5 In no case, however, may a man make a will for his children unless he makes one also for himself; for the will of the pupil is but a complementary part of the father's own testament; accordingly, if the latter is void, the former will be void also.
6 Substitution may be made either to each child separately, or only to such one of them as shall last die under the age of puberty. The first is the proper plan, if the testator's intention is that none of them shall die intestate: the second, if he wishes that, as among them, the order of succession prescribed by the Twelve Tables shall be strictly preserved.
7 The person substituted in the place of a child under the age of puberty may be either named individually—for instance, Titius—or generally prescribed, as by the words 'whoever shall be my heir'; in which latter case, on the child dying under the age of puberty, those are called to the inheritance by the substitution who have been instituted heirs and have accepted, their shares in the substitution being proportionate to the shares in which they succeeded the father.
8 This kind of substitution may be made to males up to the age of fourteen, and to females up to that of twelve years; when this age is once passed, the substitution becomes void.

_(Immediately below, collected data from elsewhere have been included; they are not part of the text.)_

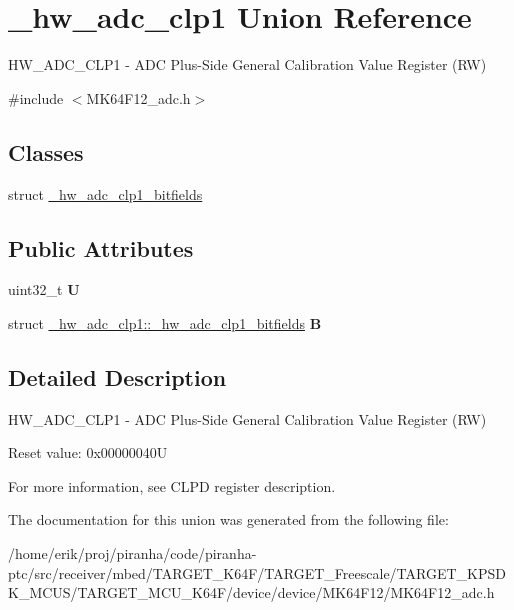 \hypertarget{union__hw__adc__clp1}{}\section{\+\_\+hw\+\_\+adc\+\_\+clp1 Union Reference}
\label{union__hw__adc__clp1}


H\+W\+\_\+\+A\+D\+C\+\_\+\+C\+L\+P1 -\/ A\+DC Plus-\/\+Side General Calibration Value Register (RW)  




{\ttfamily \#include $<$M\+K64\+F12\+\_\+adc.\+h$>$}

\subsection*{Classes}
\begin{DoxyCompactItemize}
\item 
struct \hyperlink{struct__hw__adc__clp1_1_1__hw__adc__clp1__bitfields}{\+\_\+hw\+\_\+adc\+\_\+clp1\+\_\+bitfields}
\end{DoxyCompactItemize}
\subsection*{Public Attributes}
\begin{DoxyCompactItemize}
\item 
uint32\+\_\+t {\bfseries U}\hypertarget{union__hw__adc__clp1_a59c69292c74fabab1ae97e84ba4952b6}{}\label{union__hw__adc__clp1_a59c69292c74fabab1ae97e84ba4952b6}

\item 
struct \hyperlink{struct__hw__adc__clp1_1_1__hw__adc__clp1__bitfields}{\+\_\+hw\+\_\+adc\+\_\+clp1\+::\+\_\+hw\+\_\+adc\+\_\+clp1\+\_\+bitfields} {\bfseries B}\hypertarget{union__hw__adc__clp1_aa9cb724d7a055535ba52fda75c87af63}{}\label{union__hw__adc__clp1_aa9cb724d7a055535ba52fda75c87af63}

\end{DoxyCompactItemize}


\subsection{Detailed Description}
H\+W\+\_\+\+A\+D\+C\+\_\+\+C\+L\+P1 -\/ A\+DC Plus-\/\+Side General Calibration Value Register (RW) 

Reset value\+: 0x00000040U

For more information, see C\+L\+PD register description. 

The documentation for this union was generated from the following file\+:\begin{DoxyCompactItemize}
\item 
/home/erik/proj/piranha/code/piranha-\/ptc/src/receiver/mbed/\+T\+A\+R\+G\+E\+T\+\_\+\+K64\+F/\+T\+A\+R\+G\+E\+T\+\_\+\+Freescale/\+T\+A\+R\+G\+E\+T\+\_\+\+K\+P\+S\+D\+K\+\_\+\+M\+C\+U\+S/\+T\+A\+R\+G\+E\+T\+\_\+\+M\+C\+U\+\_\+\+K64\+F/device/device/\+M\+K64\+F12/M\+K64\+F12\+\_\+adc.\+h\end{DoxyCompactItemize}
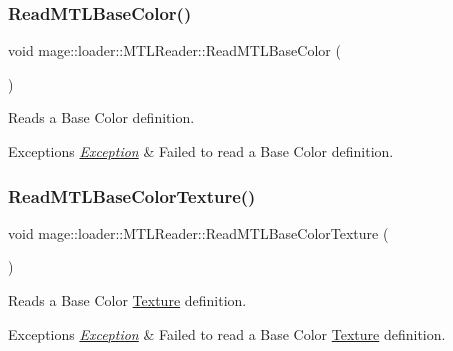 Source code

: \hypertarget{classmage_1_1loader_1_1_m_t_l_reader_a1baab97ace07be143d8cc26fac576bf6}{}\label{classmage_1_1loader_1_1_m_t_l_reader_a1baab97ace07be143d8cc26fac576bf6} 
\subsubsection{\texorpdfstring{Read\+M\+T\+L\+Base\+Color()}{ReadMTLBaseColor()}}
{\footnotesize\ttfamily void mage\+::loader\+::\+M\+T\+L\+Reader\+::\+Read\+M\+T\+L\+Base\+Color (\begin{DoxyParamCaption}{ }\end{DoxyParamCaption})\hspace{0.3cm}{\ttfamily [private]}}

Reads a Base Color definition.


\begin{DoxyExceptions}{Exceptions}
{\em \hyperlink{classmage_1_1_exception}{Exception}} & Failed to read a Base Color definition. \\
\hline
\end{DoxyExceptions}
\hypertarget{classmage_1_1loader_1_1_m_t_l_reader_ae6e311806f880ee98ff42f7631b79b4a}{}\label{classmage_1_1loader_1_1_m_t_l_reader_ae6e311806f880ee98ff42f7631b79b4a} 
\subsubsection{\texorpdfstring{Read\+M\+T\+L\+Base\+Color\+Texture()}{ReadMTLBaseColorTexture()}}
{\footnotesize\ttfamily void mage\+::loader\+::\+M\+T\+L\+Reader\+::\+Read\+M\+T\+L\+Base\+Color\+Texture (\begin{DoxyParamCaption}{ }\end{DoxyParamCaption})\hspace{0.3cm}{\ttfamily [private]}}

Reads a Base Color \hyperlink{classmage_1_1_texture}{Texture} definition.


\begin{DoxyExceptions}{Exceptions}
{\em \hyperlink{classmage_1_1_exception}{Exception}} & Failed to read a Base Color \hyperlink{classmage_1_1_texture}{Texture} definition. \\
\hline
\end{DoxyExceptions}
\hypertarget{classmage_1_1loader_1_1_m_t_l_reader_adb3f407d3c72ea25e3a6dc917b880bbc}{}\label{classmage_1_1loader_1_1_m_t_l_reader_adb3f407d3c72ea25e3a6dc917b880bbc} 
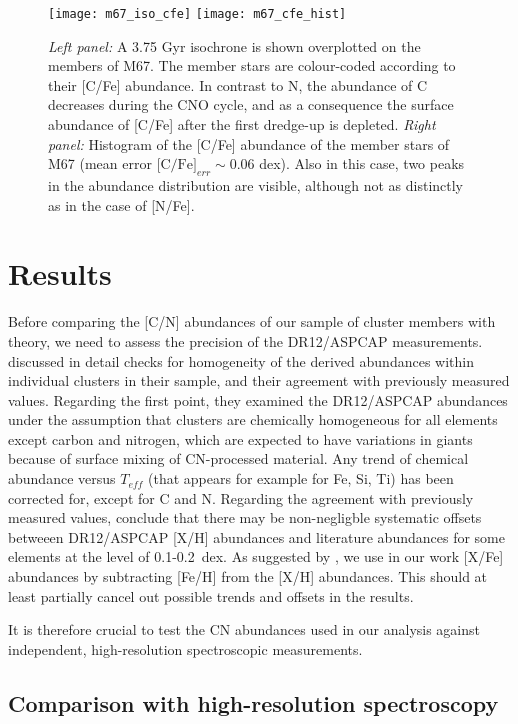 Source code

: \documentclass[a4paper,fleqn,usenatbib]{mnras}
\begin{document}
\begin{figure*}
	\texttt{[image: m67\_iso\_cfe]}
	\texttt{[image: m67\_cfe\_hist]}
	\caption{\textit{Left panel:} A 3.75 Gyr isochrone is shown overplotted on the members of M67. The member stars are colour-coded according to their [C/Fe] abundance. In contrast to N, the abundance of C decreases during the CNO cycle, and as a consequence the surface abundance of [C/Fe] after the first dredge-up is depleted. \textit{Right panel:} Histogram of the [C/Fe] abundance of the member stars of M67 (mean error $\text{[C/Fe]}_{err}\sim0.06$ dex). Also in this case, two peaks in the abundance distribution are visible, although not as distinctly as in the case of [N/Fe].}
	\label{fig:ab_iso_cfe}
\end{figure*}




\section{Results}
\label{sec:res}

Before comparing the [C/N] abundances of our sample of cluster members with theory, we need to assess the precision of the DR12/ASPCAP measurements. 
\citet{holtzman2015} discussed in detail checks for homogeneity of the derived abundances within individual clusters in their sample, and their agreement with previously measured values.
Regarding the first point, they examined the DR12/ASPCAP abundances under the assumption that clusters are chemically homogeneous for all elements except carbon and nitrogen, which are expected to have variations in giants because of surface mixing of CN-processed material. Any trend of chemical abundance versus $T_{eff}$ (that appears for example for Fe, Si, Ti) has been corrected for, except for C and N.   
Regarding the agreement with previously measured values, \citet{holtzman2015} conclude that there may be non-negligble systematic offsets betweeen DR12/ASPCAP [X/H] abundances and literature abundances for some elements at the level of 0.1-0.2~dex. As suggested by  \citet{holtzman2015}, we use in our work [X/Fe] abundances by subtracting [Fe/H] from the [X/H] abundances. This should at least partially cancel out possible trends and offsets in the results.

It is therefore crucial to test the CN abundances used in our analysis against independent, high-resolution spectroscopic measurements. 

\subsection{Comparison with high-resolution spectroscopy}
\label{sec:obs}
\end{document}
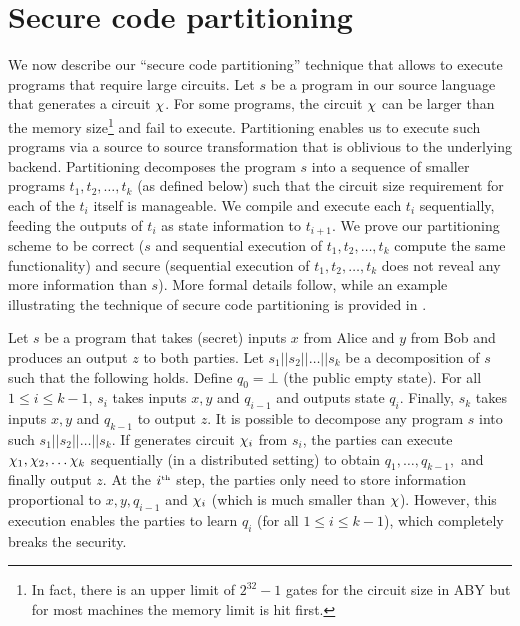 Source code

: \vspace{-0.1in}
\section{Secure code partitioning}
\label{sec:pipe}

\newcommand{\prog}{s}
\newcommand{\progn}{t}
\newcommand{\seq}{||}
\newcommand{\stateq}{q}

We  now describe our ``secure code partitioning'' technique that
allows \tool to execute programs that require large circuits.
Let $\prog$ be a program in our source language that
generates a circuit $\chi$. For some programs, the circuit $\chi$
can be larger than
the memory size\footnote{In fact, there is
  an upper limit of $2^{32}-1$ gates for the circuit size in ABY but
  for most machines the memory limit is hit first.} and fail to
execute. Partitioning enables us to 
execute such programs via a source to source transformation that is
oblivious to the underlying \mpc backend. Partitioning decomposes the
program $\prog$ into a sequence of smaller \tool programs
$\progn_1,\progn_2,\ldots,\progn_k$ (as defined below) such
that the circuit size
requirement for each of the $\progn_i$ itself is manageable. We compile
and execute each $\progn_i$ sequentially, feeding the outputs of
$\progn_i$ as state
information to $\progn_{i+1}$. We prove our partitioning scheme to be
correct ($\prog$ and sequential execution of $\progn_1,\progn_2,\ldots,\progn_k$ compute
the same functionality) and secure (sequential execution of
$\progn_1,\progn_2,\ldots,\progn_k$ does
not reveal any more information than $\prog$). More formal details follow, while an example illustrating the technique of secure code partitioning is provided in  . 

Let $\prog$ be a program that takes (secret) inputs $x$ from Alice and
$y$ from Bob and produces an output $z$ to both parties. Let
$\prog_1\seq\prog_2\seq\dots\seq\prog_k$ be a decomposition of $\prog$
such that the following holds. Define $\stateq_0 = \bot$ (the public empty
state). For all
$1\leq i\leq k-1$, $\prog_i$ takes inputs $x, y$ and $\stateq_{i-1}$ and
outputs state $\stateq_i$. Finally, $\prog_k$ takes inputs $x, y$ and
$\stateq_{k-1}$ to  output $z$. It is
possible to decompose any program $\prog$  into such
$\prog_1\seq\prog_2\seq\dots\seq\prog_k$. If \tool generates circuit
$\chi_i$ from
$\prog_i$, the parties can execute
$\chi_1, \chi_2, \dots \chi_k$
sequentially (in a distributed setting)  to obtain
$\stateq_1,\dots,\stateq_{k-1},$ and finally output $z$. At the
$i^{\textrm{\tiny{th}}}$ step, the parties only need to store
information proportional to $x,y,\stateq_{i-1}$ and $\chi_i$ (which is
much smaller than $\chi$). However, this execution enables the
parties to learn $\stateq_i$ (for all $1\leq i\leq k-1$), which
completely breaks the security.

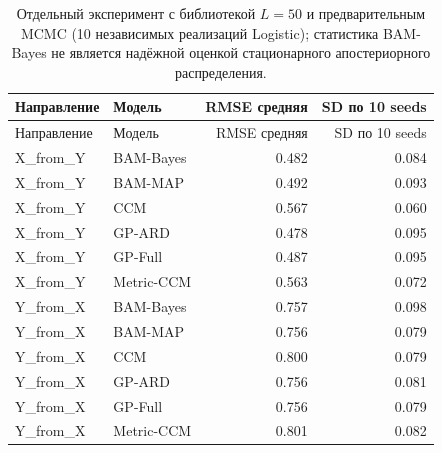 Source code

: \begin{longtable}{llrr}
\caption{Отдельный эксперимент с библиотекой $L=50$ и предварительным MCMC (10 независимых реализаций Logistic); статистика BAM-Bayes не является надёжной оценкой стационарного апостериорного распределения.}\label{tab:bayes}\\
\toprule
Направление & Модель & RMSE средняя & SD по 10 seeds \\
\midrule
\endfirsthead
\toprule
Направление & Модель & RMSE средняя & SD по 10 seeds \\
\midrule
\endhead
X\_from\_Y & BAM-Bayes & 0.482 & 0.084 \\
X\_from\_Y & BAM-MAP & 0.492 & 0.093 \\
X\_from\_Y & CCM & 0.567 & 0.060 \\
X\_from\_Y & GP-ARD & 0.478 & 0.095 \\
X\_from\_Y & GP-Full & 0.487 & 0.095 \\
X\_from\_Y & Metric-CCM & 0.563 & 0.072 \\
Y\_from\_X & BAM-Bayes & 0.757 & 0.098 \\
Y\_from\_X & BAM-MAP & 0.756 & 0.079 \\
Y\_from\_X & CCM & 0.800 & 0.079 \\
Y\_from\_X & GP-ARD & 0.756 & 0.081 \\
Y\_from\_X & GP-Full & 0.756 & 0.079 \\
Y\_from\_X & Metric-CCM & 0.801 & 0.082 \\
\bottomrule
\end{longtable}

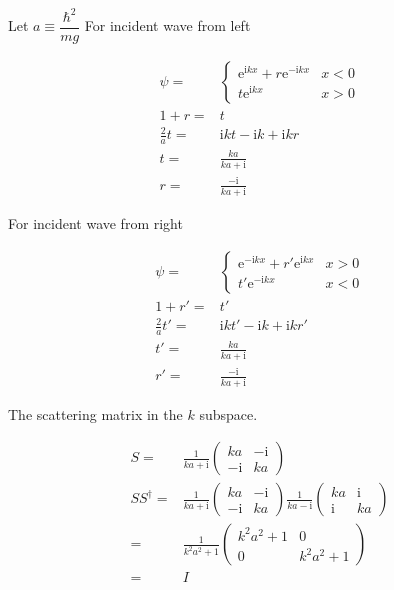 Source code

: \documentclass[10pt,fleqn]{article}
\newcommand{\ue}{\mathrm{e}}
\newcommand{\ui}{\mathrm{i}}
\newcommand{\eqar}[1]
{
  \begin{align*}
    #1
  \end{align*}
}
\begin{document}
\section{}
Let $a\equiv\dfrac{\hbar^2}{mg}$
For incident wave from left
\eqar{
  \psi=&\left\{
    \begin{array}{ll}
      \ue^{\ui kx}+r\ue^{-\ui kx}&x<0\\
      t\ue^{\ui kx}&x>0
    \end{array}
  \right.\\
  1+r=&t\\
  \frac{2}{a}t=&\ui kt -\ui k+\ui kr\\
  t=&\frac{ka}{ka+\ui}\\
  r=&\frac{-\ui}{ka+\ui}
}
For incident wave from right
\eqar{
  \psi=&\left\{
    \begin{array}{ll}
      \ue^{-\ui kx}+r'\ue^{\ui kx}&x>0\\
      t'\ue^{-\ui kx}&x<0
    \end{array}
  \right.\\
  1+r'=&t'\\
  \frac{2}{a}t'=&\ui kt' -\ui k+\ui kr'\\
  t'=&\frac{ka}{ka+\ui}\\
  r'=&\frac{-\ui}{ka+\ui}
}
The scattering matrix in the $k$ subspace.
\eqar{
  S=&\frac{1}{ka+\ui}\begin{pmatrix}
    ka&-\ui\\
    -\ui&ka
  \end{pmatrix}\\
  SS^\dagger=&\frac{1}{ka+\ui}\begin{pmatrix}
    ka&-\ui\\
    -\ui&ka
  \end{pmatrix}\frac{1}{ka-\ui}\begin{pmatrix}
    ka&\ui\\
    \ui&ka
  \end{pmatrix}\\
  =&\frac{1}{k^2a^2+1}\begin{pmatrix}
    k^2a^2+1&0\\
    0&k^2a^2+1
  \end{pmatrix}\\
  =&I
}
\end{document}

9 To a stranger, or a child above the age of puberty whom a man has instituted heir, he cannot appoint a substitute to succeed him if he take and die within a certain time: he has only the power to bind him by a trust to convey the inheritance to another either wholly or in part; the law relating to which subject will be explained in its proper place.
TITLE XVII. OF THE MODES IN WHICH WILLS BECOME VOID
A duly executed testament remains valid until either revoked or rescinded.
1 A will is revoked when, though the civil condition of the testator remains unaltered, the legal force of the will itself is destroyed, as happens when, after making his will, a man adopts as his son either an independent person, in which case the adoption is effected by imperial decree, or a person already in power, when it is done through the agency of the praetor according to our constitution. In both these cases the will is revoked, precisely as it would be by the subsequent birth of a family heir.
2 Again, a subsequent will duly executed is a revocation of a prior will, and it makes no difference whether an heir ever actually takes under it or not; the only question is whether one might conceivably have done so. Accordingly, whether the person instituted declines to be heir, or dies in the lifetime of the testator, or after his death but before accepting the inheritance, or is excluded by failure of the condition under which he was instituted—in all the cases the testator dies intestate; for the earlier will is revoked by the later one, and the later one is inoperative, as no heir takes under it.